Ah, como tudo soa bem melhor quando a "democracia" é imposta pelos fuzis do Pentágono e os ditadores, em vez de caírem por determinação do povo, cedem o poder por pressão dos tanques.

Os intelectuais portugueses perante o Egipto

 

A intelectualidade portuguesa nunca dispensou a sobranceria. E tem outra característica, um enorme desprezo pelo povo. Estes dois elementos contaminam geralmente a sua visão do mundo. Ela é sobranceira e elitista. Esqueci-me de outro aspecto: os intelectuais portugueses dificilmente aceitam uma crítica.

 

Escrevo este post depois de visitar um blogue onde costumo ler alguns excelentes autores. Tentei entrar numa discussão na caixa de comentários, acho que escrevi coisas óbvias, mas esbarrei num muro de incompreensão e fui corrido a deselegâncias.

O tema era o Egipto e a forma como de repente uma série de comentadores portugueses (ao arrepio do que se lê em jornais de todo o mundo) decidiu que a revolução egípcia é má e anuncia coisas terríveis. Uma catástrofe, isto de um povo querer ditar o seu destino. A ideia vem geralmente associada a um sub-enredo segundo o qual qualquer pessoa que aprecie os acontecimentos é um idiota sem cura.

 

Num plano mais sério, um autor como Vasco Pulido Valente escreve isto:

 

"Não percebo por que razão os políticos divagam e os jornais se entusiasmam.

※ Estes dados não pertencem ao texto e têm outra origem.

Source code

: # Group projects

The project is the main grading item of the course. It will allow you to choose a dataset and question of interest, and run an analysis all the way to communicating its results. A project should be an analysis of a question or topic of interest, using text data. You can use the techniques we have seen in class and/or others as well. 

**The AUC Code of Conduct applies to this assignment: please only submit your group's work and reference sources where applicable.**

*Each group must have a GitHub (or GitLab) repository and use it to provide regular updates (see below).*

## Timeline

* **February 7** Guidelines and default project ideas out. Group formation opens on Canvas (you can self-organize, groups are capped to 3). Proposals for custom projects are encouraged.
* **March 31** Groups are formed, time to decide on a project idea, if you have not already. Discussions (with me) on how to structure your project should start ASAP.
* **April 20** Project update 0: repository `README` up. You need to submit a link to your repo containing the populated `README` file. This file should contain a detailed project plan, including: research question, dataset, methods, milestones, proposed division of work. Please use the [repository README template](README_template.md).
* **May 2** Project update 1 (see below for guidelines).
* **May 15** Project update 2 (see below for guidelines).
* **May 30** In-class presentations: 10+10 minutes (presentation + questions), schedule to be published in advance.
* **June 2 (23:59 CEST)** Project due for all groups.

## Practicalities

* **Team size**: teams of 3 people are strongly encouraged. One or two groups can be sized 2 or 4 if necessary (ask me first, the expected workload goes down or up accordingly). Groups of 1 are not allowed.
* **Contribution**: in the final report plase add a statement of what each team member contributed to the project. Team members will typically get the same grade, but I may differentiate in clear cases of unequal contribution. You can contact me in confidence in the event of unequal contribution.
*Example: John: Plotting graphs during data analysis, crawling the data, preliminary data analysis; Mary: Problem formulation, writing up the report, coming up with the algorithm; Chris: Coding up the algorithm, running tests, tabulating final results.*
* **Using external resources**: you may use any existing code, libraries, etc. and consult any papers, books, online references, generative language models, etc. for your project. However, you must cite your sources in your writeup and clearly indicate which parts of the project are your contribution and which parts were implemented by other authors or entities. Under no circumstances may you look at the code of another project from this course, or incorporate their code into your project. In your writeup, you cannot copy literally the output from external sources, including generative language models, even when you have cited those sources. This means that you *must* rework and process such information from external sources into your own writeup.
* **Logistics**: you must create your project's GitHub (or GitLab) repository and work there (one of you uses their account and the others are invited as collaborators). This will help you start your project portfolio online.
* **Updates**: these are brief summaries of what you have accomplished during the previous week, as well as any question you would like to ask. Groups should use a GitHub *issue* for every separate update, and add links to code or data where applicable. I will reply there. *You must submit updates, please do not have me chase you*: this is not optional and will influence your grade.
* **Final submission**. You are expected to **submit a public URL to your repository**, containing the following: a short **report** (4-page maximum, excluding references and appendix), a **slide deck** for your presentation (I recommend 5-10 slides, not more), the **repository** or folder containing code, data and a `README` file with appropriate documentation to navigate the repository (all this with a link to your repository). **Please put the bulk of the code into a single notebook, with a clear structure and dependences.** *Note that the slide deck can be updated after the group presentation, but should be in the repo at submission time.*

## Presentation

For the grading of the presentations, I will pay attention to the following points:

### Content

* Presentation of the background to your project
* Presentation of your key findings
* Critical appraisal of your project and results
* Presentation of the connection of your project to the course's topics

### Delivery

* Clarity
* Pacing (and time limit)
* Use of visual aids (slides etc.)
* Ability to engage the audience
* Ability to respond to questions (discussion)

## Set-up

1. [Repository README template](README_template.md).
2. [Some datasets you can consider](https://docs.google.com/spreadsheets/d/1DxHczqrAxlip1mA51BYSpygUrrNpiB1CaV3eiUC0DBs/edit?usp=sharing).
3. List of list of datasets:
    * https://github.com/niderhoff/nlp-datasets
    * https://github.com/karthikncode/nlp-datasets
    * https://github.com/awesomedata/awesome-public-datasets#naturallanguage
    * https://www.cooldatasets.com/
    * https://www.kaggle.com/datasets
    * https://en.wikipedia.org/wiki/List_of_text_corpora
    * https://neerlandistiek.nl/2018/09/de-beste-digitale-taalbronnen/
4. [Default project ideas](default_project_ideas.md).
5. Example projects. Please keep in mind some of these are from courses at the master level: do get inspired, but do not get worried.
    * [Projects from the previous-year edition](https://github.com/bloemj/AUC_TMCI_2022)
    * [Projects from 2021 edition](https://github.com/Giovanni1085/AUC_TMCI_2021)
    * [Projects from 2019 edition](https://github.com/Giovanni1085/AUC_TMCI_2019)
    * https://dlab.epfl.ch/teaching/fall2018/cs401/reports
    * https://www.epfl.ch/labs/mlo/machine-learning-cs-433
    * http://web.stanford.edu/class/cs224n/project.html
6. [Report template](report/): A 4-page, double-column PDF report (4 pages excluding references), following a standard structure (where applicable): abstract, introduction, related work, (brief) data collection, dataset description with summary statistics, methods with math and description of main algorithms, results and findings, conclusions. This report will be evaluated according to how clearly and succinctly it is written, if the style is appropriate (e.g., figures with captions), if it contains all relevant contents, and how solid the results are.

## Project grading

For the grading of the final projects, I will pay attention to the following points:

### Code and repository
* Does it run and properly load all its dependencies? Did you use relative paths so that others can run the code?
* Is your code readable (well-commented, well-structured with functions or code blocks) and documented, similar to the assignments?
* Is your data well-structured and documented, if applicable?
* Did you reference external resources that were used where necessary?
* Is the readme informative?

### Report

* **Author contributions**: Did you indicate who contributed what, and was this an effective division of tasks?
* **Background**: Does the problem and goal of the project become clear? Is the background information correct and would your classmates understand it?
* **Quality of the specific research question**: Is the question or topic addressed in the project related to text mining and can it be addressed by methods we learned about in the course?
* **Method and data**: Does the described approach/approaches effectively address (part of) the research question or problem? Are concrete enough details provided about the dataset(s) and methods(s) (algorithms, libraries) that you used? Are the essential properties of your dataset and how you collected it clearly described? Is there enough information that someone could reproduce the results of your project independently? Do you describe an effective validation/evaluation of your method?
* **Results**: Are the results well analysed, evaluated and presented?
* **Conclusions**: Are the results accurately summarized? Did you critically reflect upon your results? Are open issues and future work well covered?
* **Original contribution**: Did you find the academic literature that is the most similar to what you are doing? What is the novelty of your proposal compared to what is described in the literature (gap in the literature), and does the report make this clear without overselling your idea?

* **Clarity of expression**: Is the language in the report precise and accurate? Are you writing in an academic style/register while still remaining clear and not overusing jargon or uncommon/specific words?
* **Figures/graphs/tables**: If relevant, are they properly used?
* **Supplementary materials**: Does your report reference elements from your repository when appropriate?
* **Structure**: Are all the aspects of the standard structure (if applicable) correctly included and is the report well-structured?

Não chegou o delírio democrático depois da queda do muro e do colapso da URSS, para perceber que uma insurreição popular não leva forçosamente a uma democracia?" (tirei do blogue do João Gonçalves, onde podem ler o texto completo)

O autor vai por ali fora: a democracia é impossível no Egipto por haver muita miséria, pobreza, ignorância. Não há partidos nem instituições, não haverá elites, os radicais vão tomar o poder e até o Irão vai ajudar à festa. No fundo, aceita-se que a crise do Médio Oriente é como uma queda do muro de Berlim, mas o resultado será necessariamente pior do que aquilo que existia. Portanto... Bem, a partir daqui, a tese é um pouco mais confusa.